Courtesy ABC News
Experts are surprised and skeptical of a Colorado judge's ruling that Aurora
theater shooter James Holmes could be subjected to a "truth serum" if he decides
to plead not guilty by reason of insanity.
The term used by Judge William Sylvester earlier this week in his court
ruling was that a "narcoanalytic interview" could be employed to determine if
Holmes is genuinely insane.
"The last time I had read that term being used as if the practice had any
validity was decades ago," said Alison Winter, a professor of history of science
and medicine at the University of Chicago who has done extensive research on
"truth serum."
The idea behind this nearly century old tool is not that it forces people to
tell the truth, but that it lowers their inhibitions and presumably makes them
more inclined to talk.
Experts take issue with the technique, but acknowledge the "seductive" nature
of the idea behind it.
Sylvester's court order does not specify what drugs could be used on Holmes,
but it would likely be a drug like sodium amytal or sodium pentothal.

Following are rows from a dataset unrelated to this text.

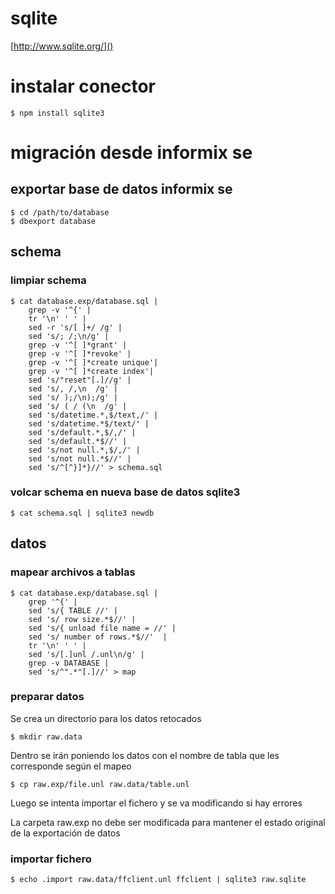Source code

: # sqlite

[http://www.sqlite.org/]()

# instalar conector

    $ npm install sqlite3

# migración desde informix se

## exportar base de datos informix se

    $ cd /path/to/database
    $ dbexport database

## schema

### limpiar schema

    $ cat database.exp/database.sql | 
        grep -v '^{' | 
        tr '\n' ' ' | 
        sed -r 's/[ ]+/ /g' | 
        sed 's/; /;\n/g' | 
        grep -v '^[ ]*grant' | 
        grep -v '^[ ]*revoke' | 
        grep -v '^[ ]*create unique'| 
        grep -v '^[ ]*create index'| 
        sed 's/"reset"[.]//g' | 
        sed 's/, /,\n  /g' | 
        sed 's/ );/\n);/g' | 
        sed 's/ ( / (\n  /g' |
        sed 's/datetime.*,$/text,/' |
        sed 's/datetime.*$/text/' |
        sed 's/default.*,$/,/' | 
        sed 's/default.*$//' |
        sed 's/not null.*,$/,/' |
        sed 's/not null.*$//' |
        sed 's/^[^}]*}//' > schema.sql

### volcar schema en nueva base de datos sqlite3

    $ cat schema.sql | sqlite3 newdb

## datos

### mapear archivos a tablas

    $ cat database.exp/database.sql |
        grep '^{' | 
        sed 's/{ TABLE //' | 
        sed 's/ row size.*$//' | 
        sed 's/{ unload file name = //' | 
        sed 's/ number of rows.*$//'  | 
        tr '\n' ' ' | 
        sed 's/[.]unl /.unl\n/g' | 
        grep -v DATABASE | 
        sed 's/^".*"[.]//' > map

### preparar datos

Se crea un directorio para los datos retocados

    $ mkdir raw.data

Dentro se irán poniendo los datos con el nombre de tabla que les corresponde
según el mapeo

    $ cp raw.exp/file.unl raw.data/table.unl

Luego se intenta importar el fichero y se va modificando si hay errores

La carpeta raw.exp no debe ser modificada para mantener el estado original
de la exportación de datos

### importar fichero

    $ echo .import raw.data/ffclient.unl ffclient | sqlite3 raw.sqlite
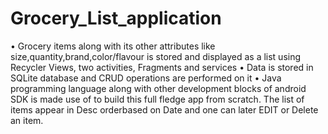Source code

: # Grocery_List_application

• Grocery items along with its other attributes like size,quantity,brand,color/flavour is stored and displayed as a list
using Recycler Views, two activities, Fragments and services
• Data is stored in SQLite database and CRUD operations are performed on it
• Java programming language along with other development blocks of android SDK is made use
of to build this full fledge app from scratch. 
The list of items appear in Desc orderbased on Date and one can later EDIT or Delete an item.
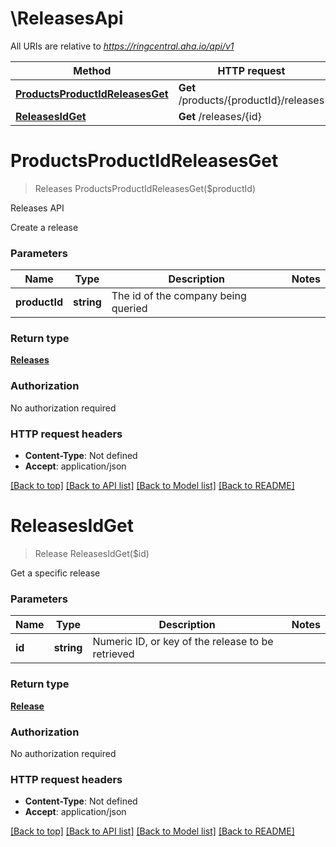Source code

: # \ReleasesApi

All URIs are relative to *https://ringcentral.aha.io/api/v1*

Method | HTTP request | Description
------------- | ------------- | -------------
[**ProductsProductIdReleasesGet**](ReleasesApi.md#ProductsProductIdReleasesGet) | **Get** /products/{productId}/releases | Releases API
[**ReleasesIdGet**](ReleasesApi.md#ReleasesIdGet) | **Get** /releases/{id} | 


# **ProductsProductIdReleasesGet**
> Releases ProductsProductIdReleasesGet($productId)

Releases API

Create a release


### Parameters

Name | Type | Description  | Notes
------------- | ------------- | ------------- | -------------
 **productId** | **string**| The id of the company being queried | 

### Return type

[**Releases**](Releases.md)

### Authorization

No authorization required

### HTTP request headers

 - **Content-Type**: Not defined
 - **Accept**: application/json

[[Back to top]](#) [[Back to API list]](../README.md#documentation-for-api-endpoints) [[Back to Model list]](../README.md#documentation-for-models) [[Back to README]](../README.md)

# **ReleasesIdGet**
> Release ReleasesIdGet($id)



Get a specific release


### Parameters

Name | Type | Description  | Notes
------------- | ------------- | ------------- | -------------
 **id** | **string**| Numeric ID, or key of the release to be retrieved | 

### Return type

[**Release**](Release.md)

### Authorization

No authorization required

### HTTP request headers

 - **Content-Type**: Not defined
 - **Accept**: application/json

[[Back to top]](#) [[Back to API list]](../README.md#documentation-for-api-endpoints) [[Back to Model list]](../README.md#documentation-for-models) [[Back to README]](../README.md)

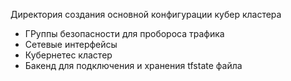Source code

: Директория создания основной конфигурации кубер кластера
- ГРуппы безопасности для пробороса трафика
- Сетевые интерфейсы
- Кубернетес кластер
- Бакенд для подключения и хранения tfstate файла

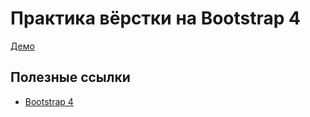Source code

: # Практика вёрстки на Bootstrap 4  #


[Демо](https://sailorvladimir.github.io/Bootstrap-4 "Bootstrap 4")

## Полезные ссылки ##
- [Bootstrap 4](https://bootstrap-4.ru/docs/4.4/getting-started/introduction/ "Документация")

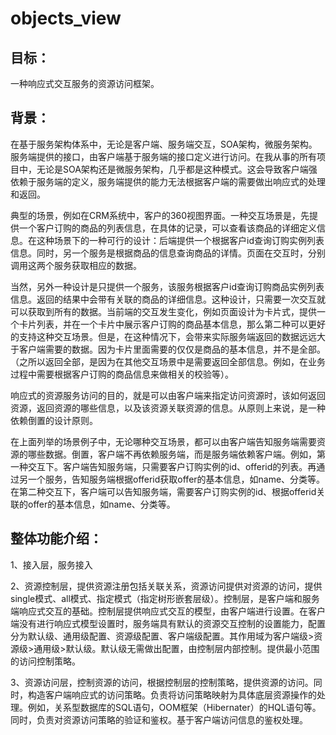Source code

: # objects_view
## 目标：
一种响应式交互服务的资源访问框架。

## 背景：
在基于服务架构体系中，无论是客户端、服务端交互，SOA架构，微服务架构。服务端提供的接口，由客户端基于服务端的接口定义进行访问。在我从事的所有项目中，无论是SOA架构还是微服务架构，几乎都是这种模式。这会导致客户端强依赖于服务端的定义，服务端提供的能力无法根据客户端的需要做出响应式的处理和返回。

典型的场景，例如在CRM系统中，客户的360视图界面。一种交互场景是，先提供一个客户订购的商品的列表信息，在具体的记录，可以查看该商品的详细定义信息。在这种场景下的一种可行的设计：后端提供一个根据客户id查询订购实例列表信息。同时，另一个服务是根据商品的信息查询商品的详情。页面在交互时，分别调用这两个服务获取相应的数据。

当然，另外一种设计是只提供一个服务，该服务根据客户id查询订购商品实例列表信息。返回的结果中会带有关联的商品的详细信息。这种设计，只需要一次交互就可以获取到所有的数据。当前端的交互发生变化，例如页面设计为卡片式，提供一个卡片列表，并在一个卡片中展示客户订购的商品基本信息，那么第二种可以更好的支持这种交互场景。但是，在这种情况下，会带来实际服务端返回的数据远远大于客户端需要的数据。因为卡片里面需要的仅仅是商品的基本信息，并不是全部。（之所以返回全部，是因为在其他交互场景中是需要返回全部信息。例如，在业务过程中需要根据客户订购的商品信息来做相关的校验等）。

响应式的资源服务访问的目的，就是可以由客户端来指定访问资源时，该如何返回资源，返回资源的哪些信息，以及该资源关联资源的信息。从原则上来说，是一种依赖倒置的设计原则。

在上面列举的场景例子中，无论哪种交互场景，都可以由客户端告知服务端需要资源的哪些数据。倒置，客户端不再依赖服务端，而是服务端依赖客户端。例如，第一种交互下。客户端告知服务端，只需要客户订购实例的id、offerid的列表。再通过另一个服务，告知服务端根据offerid获取offer的基本信息，如name、分类等。在第二种交互下，客户端可以告知服务端，需要客户订购实例的id、根据offerid关联的offer的基本信息，如name、分类等。


## 整体功能介绍：
1、接入层，服务接入

2、资源控制层，提供资源注册包括关联关系，资源访问提供对资源的访问，提供single模式、all模式、指定模式（指定树形嵌套层级）。控制层，是客户端和服务端响应式交互的基础。控制层提供响应式交互的模型，由客户端进行设置。在客户端没有进行响应式模型设置时，服务端具有默认的资源交互控制的设置能力，配置分为默认级、通用级配置、资源级配置、客户端级配置。其作用域为客户端级>资源级>通用级>默认级。默认级无需做出配置，由控制层内部控制。提供最小范围的访问控制策略。

3、资源访问层，控制资源的访问，根据控制层的控制策略，提供资源的访问。同时，构造客户端响应式的访问策略。负责将访问策略映射为具体底层资源操作的处理。例如，关系型数据库的SQL语句，OOM框架（Hibernater）的HQL语句等。同时，负责对资源访问策略的验证和鉴权。基于客户端访问信息的鉴权处理。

A judge entered a standard
not guilty plea on Holmes' behalf on Tuesday. He is accused of killing 12
and wounding dozens in an Aurora movie theater on July 20, 2012. The option of
not guilty by reason of insanity is still open to Holmes and his attorneys.

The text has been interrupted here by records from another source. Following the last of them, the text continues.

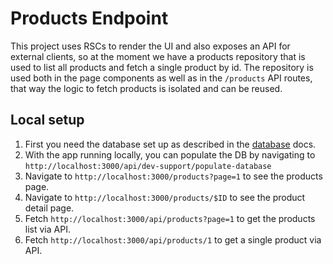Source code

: # Products Endpoint

This project uses RSCs to render the UI and also exposes an API for external clients, so at the moment we have a products repository that is used to list all products and fetch a single product by id. The repository is used both in the page components as well as in the `/products` API routes, that way the logic to fetch products is isolated and can be reused.

## Local setup

1. First you need the database set up as described in the [database](../infrastructure/database.md) docs.
2. With the app running locally, you can populate the DB by navigating to `http://localhost:3000/api/dev-support/populate-database`
3. Navigate to `http://localhost:3000/products?page=1` to see the products page.
4. Navigate to `http://localhost:3000/products/$ID` to see the product detail page.
5. Fetch `http://localhost:3000/api/products?page=1` to get the products list via API.
6. Fetch `http://localhost:3000/api/products/1` to get a single product via API.
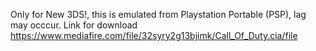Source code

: Only for New 3DS!, this is emulated from Playstation Portable (PSP), lag may occcur.
Link for download https://www.mediafire.com/file/32syry2g13bjimk/Call_Of_Duty.cia/file
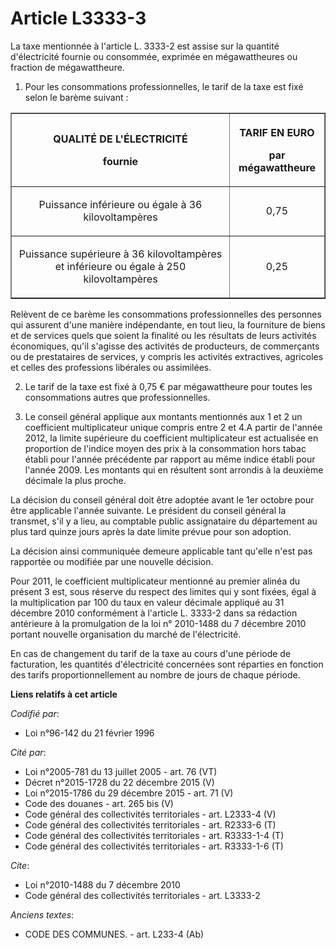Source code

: # Article L3333-3

La taxe mentionnée à l'article L. 3333-2 est assise sur la quantité d'électricité fournie ou consommée, exprimée en
mégawattheures ou fraction de mégawattheure. 

1. Pour les consommations professionnelles, le tarif de la taxe est fixé selon le barème suivant : 

<table border="1">
  <tbody>
    <tr>
      <th>

QUALITÉ DE L'ÉLECTRICITÉ 

fournie 

</th>
      <th>

TARIF EN EURO 

par mégawattheure 

</th>
    </tr>
    <tr>
      <td align="center">

Puissance inférieure ou égale à 36 kilovoltampères 

</td>
      <td align="center">

0,75 

</td>
    </tr>
    <tr>
      <td align="center">

Puissance supérieure à 36 kilovoltampères et inférieure ou égale à 250 kilovoltampères 

</td>
      <td align="center">

0,25 

</td>
    </tr>
  </tbody>
</table>

Relèvent de ce barème les consommations professionnelles des personnes qui assurent d'une manière indépendante, en tout lieu,
la fourniture de biens et de services quels que soient la finalité ou les résultats de leurs activités économiques, qu'il
s'agisse des activités de producteurs, de commerçants ou de prestataires de services, y compris les activités extractives,
agricoles et celles des professions libérales ou assimilées. 

2. Le tarif de la taxe est fixé à 0,75 € par mégawattheure pour toutes les consommations autres que professionnelles. 

3. Le conseil général applique aux montants mentionnés aux 1 et 2 un coefficient multiplicateur unique compris entre 2 et 4.A
partir de l'année 2012, la limite supérieure du coefficient multiplicateur est actualisée en proportion de l'indice moyen des
prix à la consommation hors tabac établi pour l'année précédente par rapport au même indice établi pour l'année 2009. Les
montants qui en résultent sont arrondis à la deuxième décimale la plus proche. 

La décision du conseil général doit être adoptée avant le 1er octobre pour être applicable l'année suivante. Le président du
conseil général la transmet, s'il y a lieu, au comptable public assignataire du département au plus tard quinze jours après
la date limite prévue pour son adoption. 

La décision ainsi communiquée demeure applicable tant qu'elle n'est pas rapportée ou modifiée par une nouvelle décision. 

Pour 2011, le coefficient multiplicateur mentionné au premier alinéa du présent 3 est, sous réserve du respect des limites
qui y sont fixées, égal à la multiplication par 100 du taux en valeur décimale appliqué au 31 décembre 2010 conformément à
l'article L. 3333-2 dans sa rédaction antérieure à la promulgation de la loi n° 2010-1488 du 7 décembre 2010 portant nouvelle
organisation du marché de l'électricité. 

En cas de changement du tarif de la taxe au cours d'une période de facturation, les quantités d'électricité concernées sont
réparties en fonction des tarifs proportionnellement au nombre de jours de chaque période.

**Liens relatifs à cet article**

_Codifié par_:

  - Loi n°96-142 du 21 février 1996

_Cité par_:

  - Loi n°2005-781 du 13 juillet 2005 - art. 76 (VT)
  - Décret n°2015-1728 du 22 décembre 2015 (V)
  - Loi n°2015-1786 du 29 décembre 2015 - art. 71 (V)
  - Code des douanes - art. 265 bis (V)
  - Code général des collectivités territoriales - art. L2333-4 (V)
  - Code général des collectivités territoriales - art. R2333-6 (T)
  - Code général des collectivités territoriales - art. R3333-1-4 (T)
  - Code général des collectivités territoriales - art. R3333-1-6 (T)

_Cite_:

  - Loi n°2010-1488 du 7 décembre 2010
  - Code général des collectivités territoriales - art. L3333-2

_Anciens textes_:

  - CODE DES COMMUNES. - art. L233-4 (Ab)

"It shall also be permissible to conduct a narcoanalytic interview of you
with such drugs as are medically appropriate, and to subject you to polygraph
examination," Sylvester wrote in the order. The test could be used to help
determine Holmes' mental condition.
Defense attorneys filed a motion opposing the technique, but the judge signed
the order that permits it.
"It's an extraordinarily unusual procedure to use," Dr. Steven Hoge, a
clinical professor of psychiatry at Columbia University in New York, told
ABCNews.com. "The fact that they've linked it to the use of polygraph makes me
concerned that they do believe that it is indeed a 'truth serum' and there's no
evidence to support that."
Hoge said that are no controlled studies that demonstrate that information
obtained under narcoanalysis is reliable.
"The idea that sodium amytal is a truth serum is not correct," he said. "It's
an invalid belief. It is unproven in its ability to produce reliable information
and it's not a standard procedure used by forensic psychiatrists in the
assessment of the insanity defense, nor is polygraph."
Hoge once administered "truth serum" himself in Massachusetts in the 1980s.
"I've used it once in an attempt to recover memory from a severely
intoxicated man who couldn't recall what he had done while intoxicated," Hoge
said. "It was unsuccessful."
The drug was administered to the inmate in a hospital setting because it can
result in the suppression of breathing, Hoge said. An IV drip was inserted and
sodium amytal was injected into the patient who then answered questions.
Winter said the first "truth serum" was introduced by Robert House, a Texas
doctor who was using it as an obstetric anesthetic during labor around 1915.
He discovered that when the drug administered to women during childbirth was
used at a lower dose--but not low enough for patients to lose
consciousness--people would be in a state where he thought "they wouldn't censor
themselves," Winter said.
"He wasn't thinking of it as an interrogation tool," Winter said. "Lots of
people laughed at him, but there was quite a bit of interest in whether you
could get people to deliver the truth."
Winter said that in the 1920's and 1930's the truth serum became "a kind of
shadowy police tool."
"The results of the supposed truth serum were not admissible in court, but
they were sometimes used as interrogation aids," she said. "There isn't a lot of
documentation of this, but there's enough to see that it was done."
During World War II, the drug was sometimes used as a way of identifying
people who were faking being shell-shocked.
Since then, mentions and use of the drug have been very rare.